● **Work item**:
Write out all the material verbatim, line by line.

● **Extracted records**:
Content starts

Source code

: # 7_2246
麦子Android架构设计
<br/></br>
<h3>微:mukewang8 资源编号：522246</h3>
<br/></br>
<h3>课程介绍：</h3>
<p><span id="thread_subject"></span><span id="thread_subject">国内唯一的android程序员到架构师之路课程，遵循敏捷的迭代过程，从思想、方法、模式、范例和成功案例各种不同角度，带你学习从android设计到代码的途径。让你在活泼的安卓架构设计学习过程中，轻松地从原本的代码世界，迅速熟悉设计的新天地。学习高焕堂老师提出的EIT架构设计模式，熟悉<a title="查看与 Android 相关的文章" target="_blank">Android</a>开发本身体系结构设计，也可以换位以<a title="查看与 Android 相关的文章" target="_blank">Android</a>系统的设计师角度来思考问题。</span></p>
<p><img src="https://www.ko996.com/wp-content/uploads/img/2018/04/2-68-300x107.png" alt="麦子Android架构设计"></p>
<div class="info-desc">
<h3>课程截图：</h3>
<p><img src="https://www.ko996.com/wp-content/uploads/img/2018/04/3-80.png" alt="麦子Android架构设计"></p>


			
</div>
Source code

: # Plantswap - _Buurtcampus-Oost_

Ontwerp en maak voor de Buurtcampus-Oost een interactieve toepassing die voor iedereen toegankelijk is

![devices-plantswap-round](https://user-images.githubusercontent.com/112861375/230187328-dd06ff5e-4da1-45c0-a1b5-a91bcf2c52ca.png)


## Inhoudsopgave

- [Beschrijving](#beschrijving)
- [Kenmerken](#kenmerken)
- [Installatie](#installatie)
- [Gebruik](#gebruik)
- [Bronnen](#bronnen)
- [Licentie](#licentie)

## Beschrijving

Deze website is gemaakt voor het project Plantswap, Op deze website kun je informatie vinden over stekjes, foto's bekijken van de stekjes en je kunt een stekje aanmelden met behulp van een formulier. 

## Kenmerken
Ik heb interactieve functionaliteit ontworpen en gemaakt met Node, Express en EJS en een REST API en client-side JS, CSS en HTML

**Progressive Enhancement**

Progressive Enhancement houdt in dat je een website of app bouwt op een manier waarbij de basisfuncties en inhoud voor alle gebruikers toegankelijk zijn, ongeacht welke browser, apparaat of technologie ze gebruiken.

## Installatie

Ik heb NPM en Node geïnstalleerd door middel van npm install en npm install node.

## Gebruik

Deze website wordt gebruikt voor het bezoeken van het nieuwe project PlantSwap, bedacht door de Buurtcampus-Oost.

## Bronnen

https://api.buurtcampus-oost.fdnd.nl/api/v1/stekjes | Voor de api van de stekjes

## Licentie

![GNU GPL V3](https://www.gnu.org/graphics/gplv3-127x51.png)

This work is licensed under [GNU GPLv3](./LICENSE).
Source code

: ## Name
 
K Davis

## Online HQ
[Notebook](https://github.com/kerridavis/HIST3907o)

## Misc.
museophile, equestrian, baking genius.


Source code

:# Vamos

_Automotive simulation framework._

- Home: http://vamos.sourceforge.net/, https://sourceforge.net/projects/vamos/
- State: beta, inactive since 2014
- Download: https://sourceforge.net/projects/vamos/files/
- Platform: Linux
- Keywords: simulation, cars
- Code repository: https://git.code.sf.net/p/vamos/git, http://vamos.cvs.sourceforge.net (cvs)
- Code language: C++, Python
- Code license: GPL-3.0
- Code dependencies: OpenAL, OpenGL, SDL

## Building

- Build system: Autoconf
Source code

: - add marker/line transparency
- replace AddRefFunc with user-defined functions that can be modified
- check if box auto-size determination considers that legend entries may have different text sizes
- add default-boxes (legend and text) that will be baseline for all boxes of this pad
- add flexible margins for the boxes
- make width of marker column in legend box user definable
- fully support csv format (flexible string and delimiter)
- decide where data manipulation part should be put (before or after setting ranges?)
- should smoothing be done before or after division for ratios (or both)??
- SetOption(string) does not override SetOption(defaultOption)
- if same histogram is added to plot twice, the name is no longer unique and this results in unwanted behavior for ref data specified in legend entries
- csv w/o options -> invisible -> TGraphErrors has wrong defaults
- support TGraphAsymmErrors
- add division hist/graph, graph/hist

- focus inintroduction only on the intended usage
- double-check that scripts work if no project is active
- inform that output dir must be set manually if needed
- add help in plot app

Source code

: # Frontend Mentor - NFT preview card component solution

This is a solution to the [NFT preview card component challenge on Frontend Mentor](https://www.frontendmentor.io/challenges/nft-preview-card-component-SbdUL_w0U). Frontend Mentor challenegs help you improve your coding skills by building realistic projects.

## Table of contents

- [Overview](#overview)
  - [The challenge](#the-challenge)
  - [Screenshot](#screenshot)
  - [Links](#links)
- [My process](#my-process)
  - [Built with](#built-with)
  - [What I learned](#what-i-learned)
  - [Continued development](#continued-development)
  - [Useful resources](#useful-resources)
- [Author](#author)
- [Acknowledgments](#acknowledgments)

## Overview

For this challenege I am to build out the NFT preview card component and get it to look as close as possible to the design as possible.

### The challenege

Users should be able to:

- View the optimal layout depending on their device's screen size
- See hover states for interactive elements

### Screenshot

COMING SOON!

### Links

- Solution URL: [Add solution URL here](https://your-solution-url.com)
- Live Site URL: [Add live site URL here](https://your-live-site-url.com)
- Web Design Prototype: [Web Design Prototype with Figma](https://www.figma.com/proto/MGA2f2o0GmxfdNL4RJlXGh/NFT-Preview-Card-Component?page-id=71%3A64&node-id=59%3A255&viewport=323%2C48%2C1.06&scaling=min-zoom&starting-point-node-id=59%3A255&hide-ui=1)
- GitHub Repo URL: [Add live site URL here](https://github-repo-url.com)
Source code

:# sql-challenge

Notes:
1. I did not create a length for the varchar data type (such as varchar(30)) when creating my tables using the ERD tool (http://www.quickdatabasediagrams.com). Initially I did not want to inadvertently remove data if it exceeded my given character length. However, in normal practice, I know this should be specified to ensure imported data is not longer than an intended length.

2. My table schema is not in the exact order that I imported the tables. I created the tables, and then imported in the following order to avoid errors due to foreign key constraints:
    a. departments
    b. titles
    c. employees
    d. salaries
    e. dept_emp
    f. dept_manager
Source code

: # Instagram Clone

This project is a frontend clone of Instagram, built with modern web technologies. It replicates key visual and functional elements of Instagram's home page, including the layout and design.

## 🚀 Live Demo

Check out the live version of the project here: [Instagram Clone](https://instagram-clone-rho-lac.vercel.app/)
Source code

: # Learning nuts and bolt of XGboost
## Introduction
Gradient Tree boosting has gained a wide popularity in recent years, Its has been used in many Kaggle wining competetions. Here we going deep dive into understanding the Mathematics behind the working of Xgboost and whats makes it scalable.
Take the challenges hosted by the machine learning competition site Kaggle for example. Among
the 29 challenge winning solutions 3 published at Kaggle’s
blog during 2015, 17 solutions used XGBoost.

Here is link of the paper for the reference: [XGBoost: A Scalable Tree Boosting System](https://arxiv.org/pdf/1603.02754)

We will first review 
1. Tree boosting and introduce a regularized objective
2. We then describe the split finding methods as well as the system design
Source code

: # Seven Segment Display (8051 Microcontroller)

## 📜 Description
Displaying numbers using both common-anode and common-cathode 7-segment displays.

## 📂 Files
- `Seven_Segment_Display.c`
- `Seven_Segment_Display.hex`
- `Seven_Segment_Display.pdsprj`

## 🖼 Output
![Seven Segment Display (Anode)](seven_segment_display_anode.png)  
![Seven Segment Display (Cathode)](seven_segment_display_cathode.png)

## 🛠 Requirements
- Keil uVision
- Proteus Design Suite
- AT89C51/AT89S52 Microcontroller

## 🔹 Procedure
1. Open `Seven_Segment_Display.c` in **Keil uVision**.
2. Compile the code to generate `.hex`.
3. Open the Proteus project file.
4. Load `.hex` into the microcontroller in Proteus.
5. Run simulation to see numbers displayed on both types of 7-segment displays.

Content ends

● **Response box**:
Source code

: # 7_2246
麦子Android架构设计
<br/></br>
<h3>微:mukewang8 资源编号：522246</h3>
<br/></br>
<h3>课程介绍：</h3>
<p><span id="thread_subject"></span><span id="thread_subject">国内唯一的android程序员到架构师之路课程，遵循敏捷的迭代过程，从思想、方法、模式、范例和成功案例各种不同角度，带你学习从android设计到代码的途径。让你在活泼的安卓架构设计学习过程中，轻松地从原本的代码世界，迅速熟悉设计的新天地。学习高焕堂老师提出的EIT架构设计模式，熟悉<a title="查看与 Android 相关的文章" target="_blank">Android</a>开发本身体系结构设计，也可以换位以<a title="查看与 Android 相关的文章" target="_blank">Android</a>系统的设计师角度来思考问题。</span></p>
<p><img src="https://www.ko996.com/wp-content/uploads/img/2018/04/2-68-300x107.png" alt="麦子Android架构设计"></p>
<div class="info-desc">
<h3>课程截图：</h3>
<p><img src="https://www.ko996.com/wp-content/uploads/img/2018/04/3-80.png" alt="麦子Android架构设计"></p>


			
</div>
Source code

: # Plantswap - _Buurtcampus-Oost_

Ontwerp en maak voor de Buurtcampus-Oost een interactieve toepassing die voor iedereen toegankelijk is

![devices-plantswap-round](https://user-images.githubusercontent.com/112861375/230187328-dd06ff5e-4da1-45c0-a1b5-a91bcf2c52ca.png)


## Inhoudsopgave

- [Beschrijving](#beschrijving)
- [Kenmerken](#kenmerken)
- [Installatie](#installatie)
- [Gebruik](#gebruik)
- [Bronnen](#bronnen)
- [Licentie](#licentie)

## Beschrijving

Deze website is gemaakt voor het project Plantswap, Op deze website kun je informatie vinden over stekjes, foto's bekijken van de stekjes en je kunt een stekje aanmelden met behulp van een formulier. 

## Kenmerken
Ik heb interactieve functionaliteit ontworpen en gemaakt met Node, Express en EJS en een REST API en client-side JS, CSS en HTML

**Progressive Enhancement**

Progressive Enhancement houdt in dat je een website of app bouwt op een manier waarbij de basisfuncties en inhoud voor alle gebruikers toegankelijk zijn, ongeacht welke browser, apparaat of technologie ze gebruiken.

## Installatie

Ik heb NPM en Node geïnstalleerd door middel van npm install en npm install node.

## Gebruik

Deze website wordt gebruikt voor het bezoeken van het nieuwe project PlantSwap, bedacht door de Buurtcampus-Oost.

## Bronnen

https://api.buurtcampus-oost.fdnd.nl/api/v1/stekjes | Voor de api van de stekjes

## Licentie

![GNU GPL V3](https://www.gnu.org/graphics/gplv3-127x51.png)

This work is licensed under [GNU GPLv3](./LICENSE).
Source code

: ## Name
 
K Davis

## Online HQ
[Notebook](https://github.com/kerridavis/HIST3907o)

## Misc.
museophile, equestrian, baking genius.


Source code

:# Vamos

_Automotive simulation framework._

- Home: http://vamos.sourceforge.net/, https://sourceforge.net/projects/vamos/
- State: beta, inactive since 2014
- Download: https://sourceforge.net/projects/vamos/files/
- Platform: Linux
- Keywords: simulation, cars
- Code repository: https://git.code.sf.net/p/vamos/git, http://vamos.cvs.sourceforge.net (cvs)
- Code language: C++, Python
- Code license: GPL-3.0
- Code dependencies: OpenAL, OpenGL, SDL

## Building

- Build system: Autoconf
Source code

: - add marker/line transparency
- replace AddRefFunc with user-defined functions that can be modified
- check if box auto-size determination considers that legend entries may have different text sizes
- add default-boxes (legend and text) that will be baseline for all boxes of this pad
- add flexible margins for the boxes
- make width of marker column in legend box user definable
- fully support csv format (flexible string and delimiter)
- decide where data manipulation part should be put (before or after setting ranges?)
- should smoothing be done before or after division for ratios (or both)??
- SetOption(string) does not override SetOption(defaultOption)
- if same histogram is added to plot twice, the name is no longer unique and this results in unwanted behavior for ref data specified in legend entries
- csv w/o options -> invisible -> TGraphErrors has wrong defaults
- support TGraphAsymmErrors
- add division hist/graph, graph/hist

- focus inintroduction only on the intended usage
- double-check that scripts work if no project is active
- inform that output dir must be set manually if needed
- add help in plot app

Source code

: # Frontend Mentor - NFT preview card component solution

This is a solution to the [NFT preview card component challenge on Frontend Mentor](https://www.frontendmentor.io/challenges/nft-preview-card-component-SbdUL_w0U). Frontend Mentor challenegs help you improve your coding skills by building realistic projects.

## Table of contents

- [Overview](#overview)
  - [The challenge](#the-challenge)
  - [Screenshot](#screenshot)
  - [Links](#links)
- [My process](#my-process)
  - [Built with](#built-with)
  - [What I learned](#what-i-learned)
  - [Continued development](#continued-development)
  - [Useful resources](#useful-resources)
- [Author](#author)
- [Acknowledgments](#acknowledgments)

## Overview

For this challenege I am to build out the NFT preview card component and get it to look as close as possible to the design as possible.

### The challenege

Users should be able to:

- View the optimal layout depending on their device's screen size
- See hover states for interactive elements

### Screenshot

COMING SOON!

### Links

- Solution URL: [Add solution URL here](https://your-solution-url.com)
- Live Site URL: [Add live site URL here](https://your-live-site-url.com)
- Web Design Prototype: [Web Design Prototype with Figma](https://www.figma.com/proto/MGA2f2o0GmxfdNL4RJlXGh/NFT-Preview-Card-Component?page-id=71%3A64&node-id=59%3A255&viewport=323%2C48%2C1.06&scaling=min-zoom&starting-point-node-id=59%3A255&hide-ui=1)
- GitHub Repo URL: [Add live site URL here](https://github-repo-url.com)
Source code

:# sql-challenge

Notes:
1. I did not create a length for the varchar data type (such as varchar(30)) when creating my tables using the ERD tool (http://www.quickdatabasediagrams.com). Initially I did not want to inadvertently remove data if it exceeded my given character length. However, in normal practice, I know this should be specified to ensure imported data is not longer than an intended length.

2. My table schema is not in the exact order that I imported the tables. I created the tables, and then imported in the following order to avoid errors due to foreign key constraints:
    a. departments
    b. titles
    c. employees
    d. salaries
    e. dept_emp
    f. dept_manager
Source code

: # Instagram Clone

This project is a frontend clone of Instagram, built with modern web technologies. It replicates key visual and functional elements of Instagram's home page, including the layout and design.

## 🚀 Live Demo

Check out the live version of the project here: [Instagram Clone](https://instagram-clone-rho-lac.vercel.app/)
Source code

: # Learning nuts and bolt of XGboost
## Introduction
Gradient Tree boosting has gained a wide popularity in recent years, Its has been used in many Kaggle wining competetions. Here we going deep dive into understanding the Mathematics behind the working of Xgboost and whats makes it scalable.
Take the challenges hosted by the machine learning competition site Kaggle for example. Among
the 29 challenge winning solutions 3 published at Kaggle’s
blog during 2015, 17 solutions used XGBoost.

Here is link of the paper for the reference: [XGBoost: A Scalable Tree Boosting System](https://arxiv.org/pdf/1603.02754)

We will first review 
1. Tree boosting and introduce a regularized objective
2. We then describe the split finding methods as well as the system design
Source code

: # Seven Segment Display (8051 Microcontroller)

## 📜 Description
Displaying numbers using both common-anode and common-cathode 7-segment displays.

## 📂 Files
- `Seven_Segment_Display.c`
- `Seven_Segment_Display.hex`
- `Seven_Segment_Display.pdsprj`

## 🖼 Output
![Seven Segment Display (Anode)](seven_segment_display_anode.png)  
![Seven Segment Display (Cathode)](seven_segment_display_cathode.png)

## 🛠 Requirements
- Keil uVision
- Proteus Design Suite
- AT89C51/AT89S52 Microcontroller

## 🔹 Procedure
1. Open `Seven_Segment_Display.c` in **Keil uVision**.
2. Compile the code to generate `.hex`.
3. Open the Proteus project file.
4. Load `.hex` into the microcontroller in Proteus.
5. Run simulation to see numbers displayed on both types of 7-segment displays.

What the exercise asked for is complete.